(Material for this task begins)

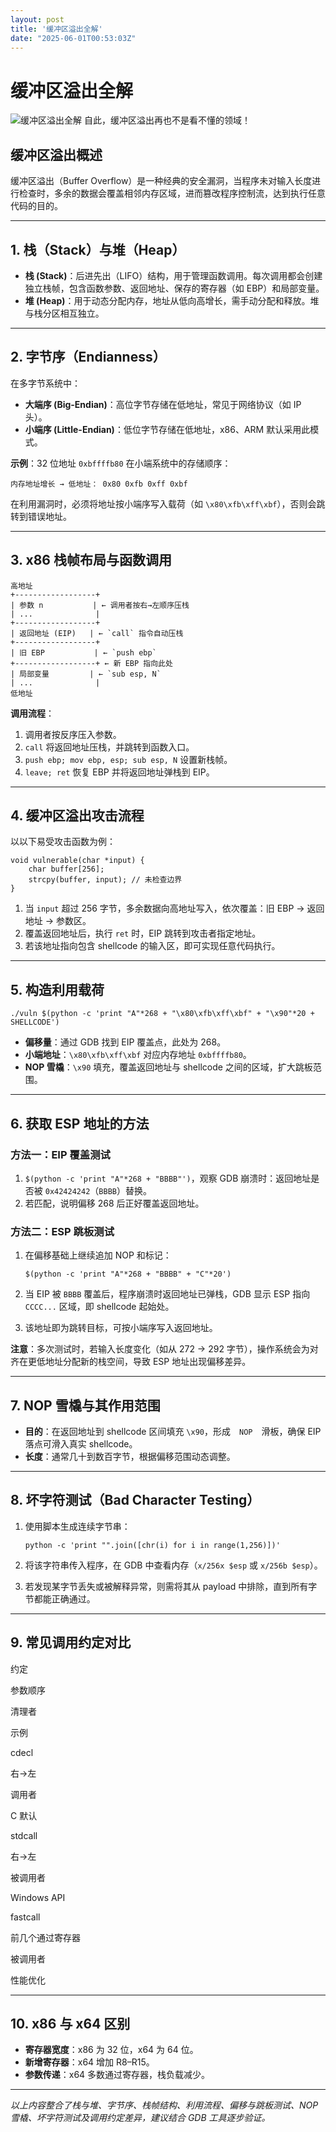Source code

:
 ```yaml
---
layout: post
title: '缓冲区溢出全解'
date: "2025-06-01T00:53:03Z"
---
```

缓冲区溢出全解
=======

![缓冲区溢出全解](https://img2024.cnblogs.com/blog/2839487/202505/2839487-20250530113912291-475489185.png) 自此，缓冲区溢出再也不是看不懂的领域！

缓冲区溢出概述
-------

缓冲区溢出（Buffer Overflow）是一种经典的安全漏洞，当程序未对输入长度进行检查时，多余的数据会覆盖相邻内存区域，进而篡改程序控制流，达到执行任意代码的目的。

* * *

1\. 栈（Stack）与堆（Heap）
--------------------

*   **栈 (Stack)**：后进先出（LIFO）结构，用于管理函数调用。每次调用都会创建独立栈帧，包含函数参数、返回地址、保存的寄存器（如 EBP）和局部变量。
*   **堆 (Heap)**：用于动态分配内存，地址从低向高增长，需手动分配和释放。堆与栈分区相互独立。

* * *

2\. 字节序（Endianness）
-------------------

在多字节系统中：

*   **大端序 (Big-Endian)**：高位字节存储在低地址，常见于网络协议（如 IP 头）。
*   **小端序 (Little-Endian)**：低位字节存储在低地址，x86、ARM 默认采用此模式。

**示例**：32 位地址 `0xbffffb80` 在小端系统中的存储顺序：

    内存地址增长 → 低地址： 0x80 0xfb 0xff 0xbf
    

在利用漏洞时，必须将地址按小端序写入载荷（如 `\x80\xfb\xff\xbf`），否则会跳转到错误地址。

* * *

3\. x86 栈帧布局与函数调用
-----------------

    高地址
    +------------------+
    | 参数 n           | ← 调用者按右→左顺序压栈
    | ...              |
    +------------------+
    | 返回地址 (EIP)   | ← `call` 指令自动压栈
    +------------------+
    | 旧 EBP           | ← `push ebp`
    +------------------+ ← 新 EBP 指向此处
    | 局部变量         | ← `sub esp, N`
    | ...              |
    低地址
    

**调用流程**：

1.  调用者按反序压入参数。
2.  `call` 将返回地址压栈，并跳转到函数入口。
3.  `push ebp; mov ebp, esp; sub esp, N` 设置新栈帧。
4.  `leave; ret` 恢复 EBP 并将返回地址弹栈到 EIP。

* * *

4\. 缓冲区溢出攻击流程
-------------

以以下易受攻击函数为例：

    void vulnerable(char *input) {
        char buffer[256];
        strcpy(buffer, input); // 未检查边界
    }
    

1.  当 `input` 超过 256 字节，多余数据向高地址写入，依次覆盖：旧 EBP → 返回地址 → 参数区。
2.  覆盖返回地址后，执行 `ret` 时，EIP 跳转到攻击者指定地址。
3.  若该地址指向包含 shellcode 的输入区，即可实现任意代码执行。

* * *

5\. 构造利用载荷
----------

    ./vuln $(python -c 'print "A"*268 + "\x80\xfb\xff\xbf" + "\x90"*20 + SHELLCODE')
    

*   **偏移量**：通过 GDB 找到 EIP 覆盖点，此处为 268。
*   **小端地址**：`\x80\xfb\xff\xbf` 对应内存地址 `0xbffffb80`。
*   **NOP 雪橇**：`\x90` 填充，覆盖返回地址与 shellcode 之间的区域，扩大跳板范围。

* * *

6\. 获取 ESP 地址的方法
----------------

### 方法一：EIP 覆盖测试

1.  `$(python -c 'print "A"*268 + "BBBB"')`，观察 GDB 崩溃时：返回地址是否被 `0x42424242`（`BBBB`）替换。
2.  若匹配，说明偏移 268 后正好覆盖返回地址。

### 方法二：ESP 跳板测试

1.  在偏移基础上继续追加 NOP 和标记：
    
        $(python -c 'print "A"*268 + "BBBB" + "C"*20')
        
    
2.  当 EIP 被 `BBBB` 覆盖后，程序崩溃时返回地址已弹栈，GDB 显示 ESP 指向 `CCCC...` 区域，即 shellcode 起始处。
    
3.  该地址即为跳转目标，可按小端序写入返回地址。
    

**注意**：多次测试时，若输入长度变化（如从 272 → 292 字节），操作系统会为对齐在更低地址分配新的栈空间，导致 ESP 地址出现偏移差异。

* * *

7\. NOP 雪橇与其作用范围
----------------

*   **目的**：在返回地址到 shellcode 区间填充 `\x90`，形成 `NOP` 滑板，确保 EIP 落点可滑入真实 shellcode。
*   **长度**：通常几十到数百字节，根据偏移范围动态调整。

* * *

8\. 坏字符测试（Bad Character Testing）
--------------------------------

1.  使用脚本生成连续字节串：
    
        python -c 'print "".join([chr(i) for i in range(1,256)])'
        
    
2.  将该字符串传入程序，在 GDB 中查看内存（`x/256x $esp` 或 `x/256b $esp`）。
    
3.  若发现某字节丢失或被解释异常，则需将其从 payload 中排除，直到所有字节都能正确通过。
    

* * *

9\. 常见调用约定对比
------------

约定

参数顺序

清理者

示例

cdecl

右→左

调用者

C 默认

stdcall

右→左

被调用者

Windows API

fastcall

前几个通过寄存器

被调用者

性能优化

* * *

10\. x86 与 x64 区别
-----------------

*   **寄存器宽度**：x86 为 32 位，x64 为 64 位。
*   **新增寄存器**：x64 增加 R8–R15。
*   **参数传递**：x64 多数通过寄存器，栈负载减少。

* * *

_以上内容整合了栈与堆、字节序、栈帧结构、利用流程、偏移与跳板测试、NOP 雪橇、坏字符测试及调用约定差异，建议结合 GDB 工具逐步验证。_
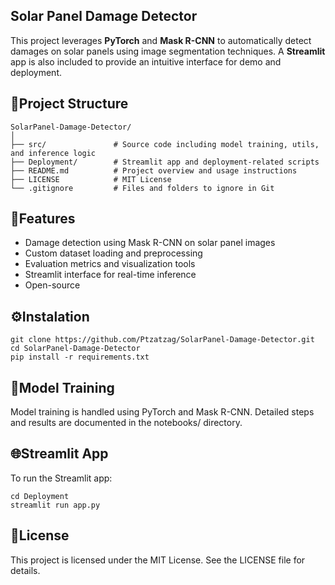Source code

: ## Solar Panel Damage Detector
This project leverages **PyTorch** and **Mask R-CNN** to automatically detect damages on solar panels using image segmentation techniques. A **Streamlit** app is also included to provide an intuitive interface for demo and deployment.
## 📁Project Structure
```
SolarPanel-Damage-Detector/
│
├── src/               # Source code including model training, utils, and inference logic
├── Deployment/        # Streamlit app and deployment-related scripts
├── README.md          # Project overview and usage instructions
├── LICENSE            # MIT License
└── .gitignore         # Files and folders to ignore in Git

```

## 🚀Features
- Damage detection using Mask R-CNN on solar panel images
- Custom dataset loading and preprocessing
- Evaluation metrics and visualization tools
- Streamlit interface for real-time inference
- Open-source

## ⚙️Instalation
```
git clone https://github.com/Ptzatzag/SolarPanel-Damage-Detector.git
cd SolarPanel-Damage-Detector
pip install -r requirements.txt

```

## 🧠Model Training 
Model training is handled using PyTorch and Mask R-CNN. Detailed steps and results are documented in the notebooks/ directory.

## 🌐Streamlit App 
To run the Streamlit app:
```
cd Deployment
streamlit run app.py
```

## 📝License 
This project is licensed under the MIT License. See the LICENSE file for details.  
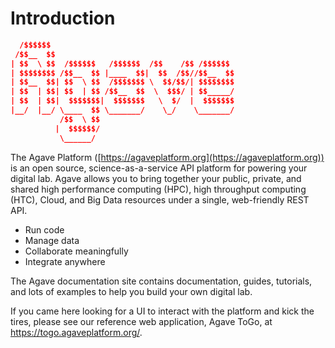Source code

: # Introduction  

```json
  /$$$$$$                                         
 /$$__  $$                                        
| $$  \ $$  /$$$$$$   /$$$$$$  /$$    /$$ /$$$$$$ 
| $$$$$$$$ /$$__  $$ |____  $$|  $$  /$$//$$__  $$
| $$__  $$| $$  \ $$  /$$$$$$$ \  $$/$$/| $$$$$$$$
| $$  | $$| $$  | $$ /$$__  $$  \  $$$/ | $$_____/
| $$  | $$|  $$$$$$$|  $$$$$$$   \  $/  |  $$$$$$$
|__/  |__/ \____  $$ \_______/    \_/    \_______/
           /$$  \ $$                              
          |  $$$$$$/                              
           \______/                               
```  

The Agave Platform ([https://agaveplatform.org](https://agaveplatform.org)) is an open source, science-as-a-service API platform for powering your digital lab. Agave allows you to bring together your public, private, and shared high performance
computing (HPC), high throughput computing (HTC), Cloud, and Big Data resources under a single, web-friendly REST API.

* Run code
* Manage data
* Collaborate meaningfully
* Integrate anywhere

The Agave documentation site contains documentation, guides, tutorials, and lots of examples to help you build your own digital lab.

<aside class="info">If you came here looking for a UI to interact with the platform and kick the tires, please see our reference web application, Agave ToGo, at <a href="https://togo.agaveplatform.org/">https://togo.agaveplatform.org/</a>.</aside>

(Material for this task ends)
(Material for this task begins)

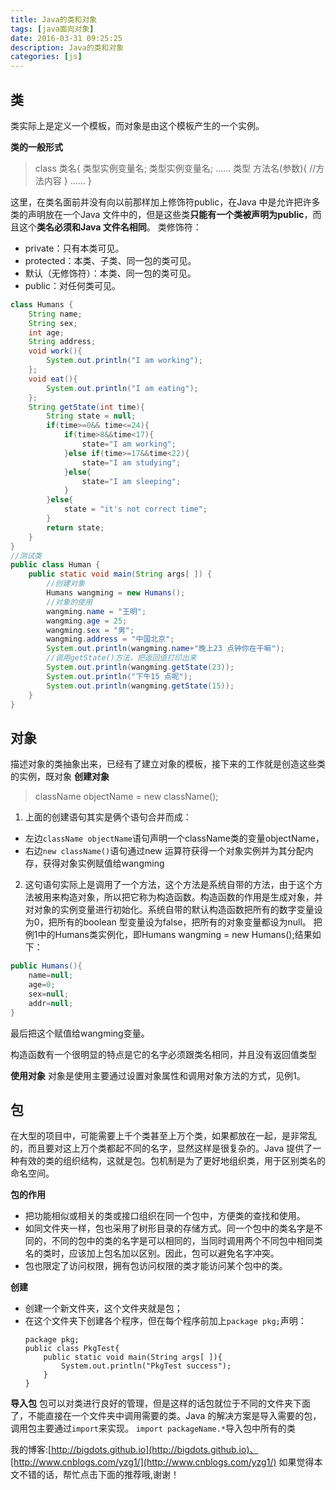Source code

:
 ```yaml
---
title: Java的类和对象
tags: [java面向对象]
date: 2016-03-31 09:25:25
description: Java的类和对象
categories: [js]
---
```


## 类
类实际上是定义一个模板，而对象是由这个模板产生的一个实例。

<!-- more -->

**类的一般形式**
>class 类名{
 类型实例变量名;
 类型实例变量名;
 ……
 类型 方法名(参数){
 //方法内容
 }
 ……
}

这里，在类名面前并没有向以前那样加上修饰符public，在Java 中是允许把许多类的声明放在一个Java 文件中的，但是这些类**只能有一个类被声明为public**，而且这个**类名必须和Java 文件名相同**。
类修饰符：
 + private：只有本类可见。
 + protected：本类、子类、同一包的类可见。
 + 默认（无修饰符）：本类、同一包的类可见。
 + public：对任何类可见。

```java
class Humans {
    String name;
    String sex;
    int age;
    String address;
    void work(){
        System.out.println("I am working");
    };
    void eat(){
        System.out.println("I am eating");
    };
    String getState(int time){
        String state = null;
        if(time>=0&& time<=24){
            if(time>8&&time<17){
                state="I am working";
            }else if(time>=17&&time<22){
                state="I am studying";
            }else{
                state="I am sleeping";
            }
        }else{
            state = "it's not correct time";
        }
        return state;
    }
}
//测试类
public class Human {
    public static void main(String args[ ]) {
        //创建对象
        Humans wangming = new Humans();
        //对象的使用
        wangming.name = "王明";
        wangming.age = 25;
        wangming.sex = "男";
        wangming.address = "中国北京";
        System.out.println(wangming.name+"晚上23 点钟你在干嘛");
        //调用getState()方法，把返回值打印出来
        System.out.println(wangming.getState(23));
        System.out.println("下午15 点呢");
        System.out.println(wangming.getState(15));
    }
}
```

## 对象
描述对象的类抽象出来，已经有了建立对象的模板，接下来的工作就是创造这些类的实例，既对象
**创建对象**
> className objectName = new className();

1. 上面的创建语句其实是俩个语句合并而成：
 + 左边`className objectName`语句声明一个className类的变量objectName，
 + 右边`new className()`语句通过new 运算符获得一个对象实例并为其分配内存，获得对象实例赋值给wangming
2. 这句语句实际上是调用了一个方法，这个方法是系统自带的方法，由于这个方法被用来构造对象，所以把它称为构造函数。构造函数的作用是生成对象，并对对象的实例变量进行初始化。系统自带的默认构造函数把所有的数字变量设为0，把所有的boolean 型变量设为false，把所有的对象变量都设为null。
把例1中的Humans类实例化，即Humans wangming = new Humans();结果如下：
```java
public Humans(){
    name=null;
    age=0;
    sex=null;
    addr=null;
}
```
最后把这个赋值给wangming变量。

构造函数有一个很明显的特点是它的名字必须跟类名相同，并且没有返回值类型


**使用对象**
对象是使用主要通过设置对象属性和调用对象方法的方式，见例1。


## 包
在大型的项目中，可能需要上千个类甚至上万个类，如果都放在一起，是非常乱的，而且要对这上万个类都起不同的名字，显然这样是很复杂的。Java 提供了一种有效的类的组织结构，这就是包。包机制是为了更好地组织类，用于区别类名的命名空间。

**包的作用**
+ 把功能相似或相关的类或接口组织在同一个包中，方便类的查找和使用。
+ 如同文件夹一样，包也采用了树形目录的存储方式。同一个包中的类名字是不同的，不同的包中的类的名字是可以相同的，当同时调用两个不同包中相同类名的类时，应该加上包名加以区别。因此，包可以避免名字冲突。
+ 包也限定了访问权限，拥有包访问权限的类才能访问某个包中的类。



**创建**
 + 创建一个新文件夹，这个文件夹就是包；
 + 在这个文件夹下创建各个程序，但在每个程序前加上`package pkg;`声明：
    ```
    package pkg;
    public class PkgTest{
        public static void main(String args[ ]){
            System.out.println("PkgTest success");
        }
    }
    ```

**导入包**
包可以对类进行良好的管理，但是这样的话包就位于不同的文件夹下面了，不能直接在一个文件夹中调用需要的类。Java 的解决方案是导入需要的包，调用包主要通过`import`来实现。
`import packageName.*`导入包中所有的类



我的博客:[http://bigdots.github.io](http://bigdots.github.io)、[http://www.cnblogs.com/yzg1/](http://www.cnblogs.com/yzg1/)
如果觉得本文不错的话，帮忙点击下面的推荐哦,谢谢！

(Material for this task ends)
(Material for this task begins)

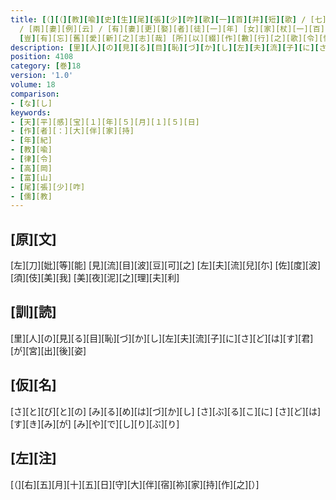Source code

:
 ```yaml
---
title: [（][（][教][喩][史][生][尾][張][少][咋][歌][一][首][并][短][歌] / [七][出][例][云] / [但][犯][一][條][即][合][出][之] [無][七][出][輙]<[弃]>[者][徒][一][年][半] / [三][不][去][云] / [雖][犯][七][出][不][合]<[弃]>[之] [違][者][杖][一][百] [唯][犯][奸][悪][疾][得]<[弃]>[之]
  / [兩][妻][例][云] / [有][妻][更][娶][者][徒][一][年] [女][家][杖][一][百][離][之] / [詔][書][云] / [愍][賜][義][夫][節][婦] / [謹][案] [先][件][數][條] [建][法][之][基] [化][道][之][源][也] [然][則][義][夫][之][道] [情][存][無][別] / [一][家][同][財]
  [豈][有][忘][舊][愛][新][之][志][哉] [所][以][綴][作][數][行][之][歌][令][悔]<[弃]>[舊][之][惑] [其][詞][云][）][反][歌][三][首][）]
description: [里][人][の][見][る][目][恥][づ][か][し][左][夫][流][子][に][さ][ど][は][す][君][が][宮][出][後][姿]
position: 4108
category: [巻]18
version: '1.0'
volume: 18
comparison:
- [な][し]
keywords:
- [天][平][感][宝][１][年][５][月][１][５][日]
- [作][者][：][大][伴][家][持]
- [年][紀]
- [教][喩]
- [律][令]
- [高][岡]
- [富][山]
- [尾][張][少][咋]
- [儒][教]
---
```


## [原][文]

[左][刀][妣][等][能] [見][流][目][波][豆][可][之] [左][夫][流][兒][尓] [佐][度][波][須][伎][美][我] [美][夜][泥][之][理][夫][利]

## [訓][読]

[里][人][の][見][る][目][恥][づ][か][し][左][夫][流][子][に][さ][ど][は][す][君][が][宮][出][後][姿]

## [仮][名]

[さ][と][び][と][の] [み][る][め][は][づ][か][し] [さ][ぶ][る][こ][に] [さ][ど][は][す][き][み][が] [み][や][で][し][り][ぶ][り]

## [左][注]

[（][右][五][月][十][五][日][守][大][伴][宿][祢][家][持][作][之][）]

(Material for this task ends)

Scan the data for the string "同一包的类可见" and copy each line in which it occurs.

## [Output of the task]
 + protected：本类、子类、同一包的类可见。
 + 默认（无修饰符）：本类、同一包的类可见。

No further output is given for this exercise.